* [Task brief] I'd like the entries reproduced exactly, with all pictures omitted.

******************************

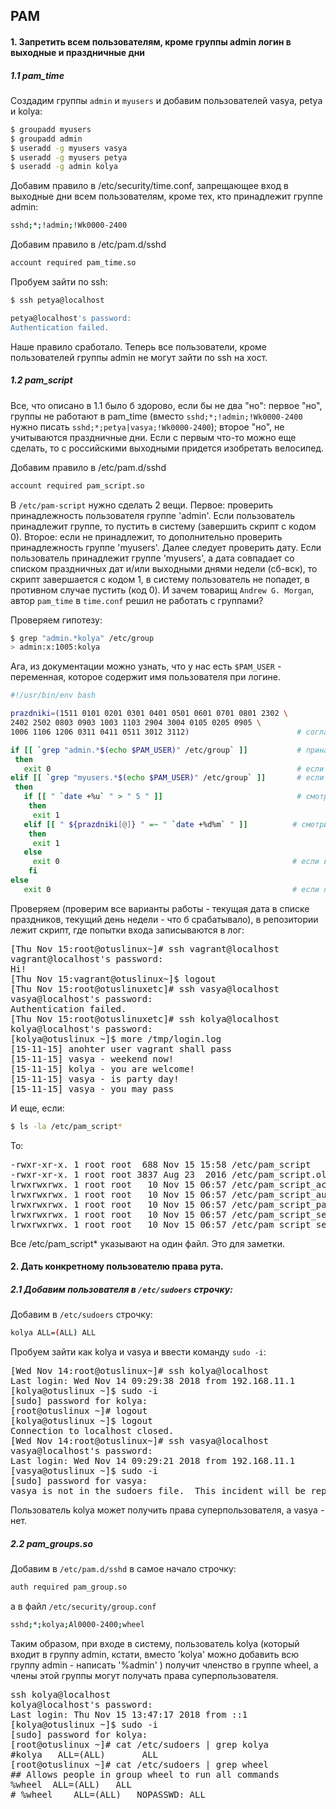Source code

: ## PAM

#### 1. Запретить всем пользователям, кроме группы admin логин в выходные и праздничные дни

##### 1.1 pam_time

Создадим группы `admin` и `myusers` и добавим пользователей vasya, petya и kolya:
 
```bash
$ groupadd myusers
$ groupadd admin
$ useradd -g myusers vasya
$ useradd -g myusers petya
$ useradd -g admin kolya
```

Добавим правило в /etc/security/time.conf, запрещающее вход в выходные дни всем пользователям, кроме тех, кто принадлежит группе admin:

```bash
sshd;*;!admin;!Wk0000-2400
```

Добавим правило в /etc/pam.d/sshd

```bash
account required pam_time.so
```

Пробуем зайти по ssh:

```bash
$ ssh petya@localhost

petya@localhost's password:
Authentication failed.
```
Наше правило сработало. Теперь все пользователи, кроме пользователей группы admin не могут зайти по ssh на хост.

##### 1.2 pam_script

Все, что описано в 1.1 было б здорово, если бы не два "но": первое "но", группы не работают в pam_time (вместо `sshd;*;!admin;!Wk0000-2400` нужно писать `sshd;*;petya|vasya;!Wk0000-2400`); второе "но", не учитываются праздничные дни. Если с первым что-то можно еще сделать, то с российскими выходными придется изобретать велосипед. 

Добавим правило в /etc/pam.d/sshd

```bash
account required pam_script.so
```

В `/etc/pam-script` нужно сделать 2 вещи. Первое: проверить принадлежность пользователя группе 'admin'. Если пользователь принадлежит группе, то пустить в систему (завершить скрипт с кодом 0). Второе: если не принадлежит, то дополнительно проверить принадлежность группе 'myusers'. Далее следует проверить дату. Если пользователь принадлежит группе 'myusers', а дата совпадает со списком праздничных дат и/или выходными днями недели (сб-вск), то скрипт завершается с кодом 1, в систему пользователь не попадет, в противном случае пустить (код 0). 
И зачем товарищ `Andrew G. Morgan`, автор `pam_time` в `time.conf` решил не работать с группами? 

Проверяем гипотезу:

```bash
$ grep "admin.*kolya" /etc/group
> admin:x:1005:kolya
```

Ага, из документации можно узнать, что у нас есть `$PAM_USER` - переменная, которое содержит имя пользователя при логине.

```bash
#!/usr/bin/env bash

prazdniki=(1511 0101 0201 0301 0401 0501 0601 0701 0801 2302 \ 
2402 2502 0803 0903 1003 1103 2904 3004 0105 0205 0905 \ 
1006 1106 1206 0311 0411 0511 3012 3112)                        # согласно календарю праздников РФ за 2018 год :]

if [[ `grep "admin.*$(echo $PAM_USER)" /etc/group` ]]           # принадлежит ли пользователь группе 'admin'
 then
   exit 0                                                       # если в группе, то пускаем
elif [[ `grep "myusers.*$(echo $PAM_USER)" /etc/group` ]]       # если кто-то другой, но из группы 'myusers'
 then
   if [[ " `date +%u` " > " 5 " ]]                              # смотрим день недели, должен быть меньше 5 что бы попасть внурть
    then
     exit 1
   elif [[ " ${prazdniki[@]} " =~ " `date +%d%m` " ]]          # смотрим, не попадаем ли в праздники 
    then
     exit 1
   else
     exit 0                                                    # если все хорошо, пускаем внутрь
    fi
else
   exit 0                                                      # если пользователь вне групп 'admin', 'myusers'
```

Проверяем (проверим все варианты работы - текущая дата в списке праздников, текущий день недели - что б срабатывало), в репозитории лежит скрипт, где попытки входа записываются в лог:

<pre>
[Thu Nov 15:root@otuslinux~]# ssh vagrant@localhost
vagrant@localhost's password:
Hi!
[Thu Nov 15:vagrant@otuslinux~]$ logout
[Thu Nov 15:root@otuslinuxetc]# ssh vasya@localhost
vasya@localhost's password:
Authentication failed.
[Thu Nov 15:root@otuslinuxetc]# ssh kolya@localhost
kolya@localhost's password:
[kolya@otuslinux ~]$ more /tmp/login.log
[15-11-15] anohter user vagrant shall pass
[15-11-15] vasya - weekend now!
[15-11-15] kolya - you are welcome!
[15-11-15] vasya - is party day!
[15-11-15] vasya - you may pass
</pre>

И еще, если:
```bash
$ ls -la /etc/pam_script*
```
То:
<pre>
-rwxr-xr-x. 1 root root  688 Nov 15 15:58 /etc/pam_script
-rwxr-xr-x. 1 root root 3837 Aug 23  2016 /etc/pam_script.old
lrwxrwxrwx. 1 root root   10 Nov 15 06:57 /etc/pam_script_acct -> pam_script
lrwxrwxrwx. 1 root root   10 Nov 15 06:57 /etc/pam_script_auth -> pam_script
lrwxrwxrwx. 1 root root   10 Nov 15 06:57 /etc/pam_script_passwd -> pam_script
lrwxrwxrwx. 1 root root   10 Nov 15 06:57 /etc/pam_script_ses_close -> pam_script
lrwxrwxrwx. 1 root root   10 Nov 15 06:57 /etc/pam_script_ses_open -> pam_script
</pre>

Все /etc/pam_script* указывают на один файл. Это для заметки.

#### 2. Дать конкретному пользователю права рута.

##### 2.1 Добавим пользователя в `/etc/sudoers` строчку:

Добавим в `/etc/sudoers` строчку:

```bash
kolya ALL=(ALL) ALL
```

Пробуем зайти как kolya и vasya и ввести команду `sudo -i`:

<pre>
[Wed Nov 14:root@otuslinux~]# ssh kolya@localhost
Last login: Wed Nov 14 09:29:38 2018 from 192.168.11.1
[kolya@otuslinux ~]$ sudo -i
[sudo] password for kolya:
[root@otuslinux ~]# logout
[kolya@otuslinux ~]$ logout
Connection to localhost closed.
[Wed Nov 14:root@otuslinux~]# ssh vasya@localhost
vasya@localhost's password:
Last login: Wed Nov 14 09:29:21 2018 from 192.168.11.1
[vasya@otuslinux ~]$ sudo -i
[sudo] password for vasya:
vasya is not in the sudoers file.  This incident will be reported.
</pre>

Пользователь kolya может получить права суперпользователя, а vasya - нет.

##### 2.2 pam_groups.so

Добавим в `/etc/pam.d/sshd` в самое начало строчку:

```bash
auth required pam_group.so
```

а в файл `/etc/security/group.conf`

```bash
sshd;*;kolya;Al0000-2400;wheel
```
Таким образом, при входе в систему, пользователь kolya (который входит в группу admin, кстати, вместо 'kolya' можно добавить всю группу admin - написать '%admin' ) получит членство в группе wheel, а члены этой группы могут получать права суперпользователя.

<pre>
ssh kolya@localhost
kolya@localhost's password:
Last login: Thu Nov 15 13:47:17 2018 from ::1
[kolya@otuslinux ~]$ sudo -i
[sudo] password for kolya:
[root@otuslinux ~]# cat /etc/sudoers | grep kolya
#kolya   ALL=(ALL)       ALL
[root@otuslinux ~]# cat /etc/sudoers | grep wheel
## Allows people in group wheel to run all commands
%wheel	ALL=(ALL)	ALL
# %wheel	ALL=(ALL)	NOPASSWD: ALL
</pre>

******************************

* [Answer area]
Source code

: ## PAM

#### 1. Запретить всем пользователям, кроме группы admin логин в выходные и праздничные дни

##### 1.1 pam_time

Создадим группы `admin` и `myusers` и добавим пользователей vasya, petya и kolya:
 
```bash
$ groupadd myusers
$ groupadd admin
$ useradd -g myusers vasya
$ useradd -g myusers petya
$ useradd -g admin kolya
```

Добавим правило в /etc/security/time.conf, запрещающее вход в выходные дни всем пользователям, кроме тех, кто принадлежит группе admin:

```bash
sshd;*;!admin;!Wk0000-2400
```

Добавим правило в /etc/pam.d/sshd

```bash
account required pam_time.so
```

Пробуем зайти по ssh:

```bash
$ ssh petya@localhost

petya@localhost's password:
Authentication failed.
```
Наше правило сработало. Теперь все пользователи, кроме пользователей группы admin не могут зайти по ssh на хост.

##### 1.2 pam_script

Все, что описано в 1.1 было б здорово, если бы не два "но": первое "но", группы не работают в pam_time (вместо `sshd;*;!admin;!Wk0000-2400` нужно писать `sshd;*;petya|vasya;!Wk0000-2400`); второе "но", не учитываются праздничные дни. Если с первым что-то можно еще сделать, то с российскими выходными придется изобретать велосипед. 

Добавим правило в /etc/pam.d/sshd

```bash
account required pam_script.so
```

В `/etc/pam-script` нужно сделать 2 вещи. Первое: проверить принадлежность пользователя группе 'admin'. Если пользователь принадлежит группе, то пустить в систему (завершить скрипт с кодом 0). Второе: если не принадлежит, то дополнительно проверить принадлежность группе 'myusers'. Далее следует проверить дату. Если пользователь принадлежит группе 'myusers', а дата совпадает со списком праздничных дат и/или выходными днями недели (сб-вск), то скрипт завершается с кодом 1, в систему пользователь не попадет, в противном случае пустить (код 0). 
И зачем товарищ `Andrew G. Morgan`, автор `pam_time` в `time.conf` решил не работать с группами? 

Проверяем гипотезу:

```bash
$ grep "admin.*kolya" /etc/group
> admin:x:1005:kolya
```

Ага, из документации можно узнать, что у нас есть `$PAM_USER` - переменная, которое содержит имя пользователя при логине.

```bash
#!/usr/bin/env bash

prazdniki=(1511 0101 0201 0301 0401 0501 0601 0701 0801 2302 \ 
2402 2502 0803 0903 1003 1103 2904 3004 0105 0205 0905 \ 
1006 1106 1206 0311 0411 0511 3012 3112)                        # согласно календарю праздников РФ за 2018 год :]

if [[ `grep "admin.*$(echo $PAM_USER)" /etc/group` ]]           # принадлежит ли пользователь группе 'admin'
 then
   exit 0                                                       # если в группе, то пускаем
elif [[ `grep "myusers.*$(echo $PAM_USER)" /etc/group` ]]       # если кто-то другой, но из группы 'myusers'
 then
   if [[ " `date +%u` " > " 5 " ]]                              # смотрим день недели, должен быть меньше 5 что бы попасть внурть
    then
     exit 1
   elif [[ " ${prazdniki[@]} " =~ " `date +%d%m` " ]]          # смотрим, не попадаем ли в праздники 
    then
     exit 1
   else
     exit 0                                                    # если все хорошо, пускаем внутрь
    fi
else
   exit 0                                                      # если пользователь вне групп 'admin', 'myusers'
```

Проверяем (проверим все варианты работы - текущая дата в списке праздников, текущий день недели - что б срабатывало), в репозитории лежит скрипт, где попытки входа записываются в лог:

<pre>
[Thu Nov 15:root@otuslinux~]# ssh vagrant@localhost
vagrant@localhost's password:
Hi!
[Thu Nov 15:vagrant@otuslinux~]$ logout
[Thu Nov 15:root@otuslinuxetc]# ssh vasya@localhost
vasya@localhost's password:
Authentication failed.
[Thu Nov 15:root@otuslinuxetc]# ssh kolya@localhost
kolya@localhost's password:
[kolya@otuslinux ~]$ more /tmp/login.log
[15-11-15] anohter user vagrant shall pass
[15-11-15] vasya - weekend now!
[15-11-15] kolya - you are welcome!
[15-11-15] vasya - is party day!
[15-11-15] vasya - you may pass
</pre>

И еще, если:
```bash
$ ls -la /etc/pam_script*
```
То:
<pre>
-rwxr-xr-x. 1 root root  688 Nov 15 15:58 /etc/pam_script
-rwxr-xr-x. 1 root root 3837 Aug 23  2016 /etc/pam_script.old
lrwxrwxrwx. 1 root root   10 Nov 15 06:57 /etc/pam_script_acct -> pam_script
lrwxrwxrwx. 1 root root   10 Nov 15 06:57 /etc/pam_script_auth -> pam_script
lrwxrwxrwx. 1 root root   10 Nov 15 06:57 /etc/pam_script_passwd -> pam_script
lrwxrwxrwx. 1 root root   10 Nov 15 06:57 /etc/pam_script_ses_close -> pam_script
lrwxrwxrwx. 1 root root   10 Nov 15 06:57 /etc/pam_script_ses_open -> pam_script
</pre>

Все /etc/pam_script* указывают на один файл. Это для заметки.

#### 2. Дать конкретному пользователю права рута.

##### 2.1 Добавим пользователя в `/etc/sudoers` строчку:

Добавим в `/etc/sudoers` строчку:

```bash
kolya ALL=(ALL) ALL
```

Пробуем зайти как kolya и vasya и ввести команду `sudo -i`:

<pre>
[Wed Nov 14:root@otuslinux~]# ssh kolya@localhost
Last login: Wed Nov 14 09:29:38 2018 from 192.168.11.1
[kolya@otuslinux ~]$ sudo -i
[sudo] password for kolya:
[root@otuslinux ~]# logout
[kolya@otuslinux ~]$ logout
Connection to localhost closed.
[Wed Nov 14:root@otuslinux~]# ssh vasya@localhost
vasya@localhost's password:
Last login: Wed Nov 14 09:29:21 2018 from 192.168.11.1
[vasya@otuslinux ~]$ sudo -i
[sudo] password for vasya:
vasya is not in the sudoers file.  This incident will be reported.
</pre>

Пользователь kolya может получить права суперпользователя, а vasya - нет.

##### 2.2 pam_groups.so

Добавим в `/etc/pam.d/sshd` в самое начало строчку:

```bash
auth required pam_group.so
```

а в файл `/etc/security/group.conf`

```bash
sshd;*;kolya;Al0000-2400;wheel
```
Таким образом, при входе в систему, пользователь kolya (который входит в группу admin, кстати, вместо 'kolya' можно добавить всю группу admin - написать '%admin' ) получит членство в группе wheel, а члены этой группы могут получать права суперпользователя.

<pre>
ssh kolya@localhost
kolya@localhost's password:
Last login: Thu Nov 15 13:47:17 2018 from ::1
[kolya@otuslinux ~]$ sudo -i
[sudo] password for kolya:
[root@otuslinux ~]# cat /etc/sudoers | grep kolya
#kolya   ALL=(ALL)       ALL
[root@otuslinux ~]# cat /etc/sudoers | grep wheel
## Allows people in group wheel to run all commands
%wheel	ALL=(ALL)	ALL
# %wheel	ALL=(ALL)	NOPASSWD: ALL
</pre>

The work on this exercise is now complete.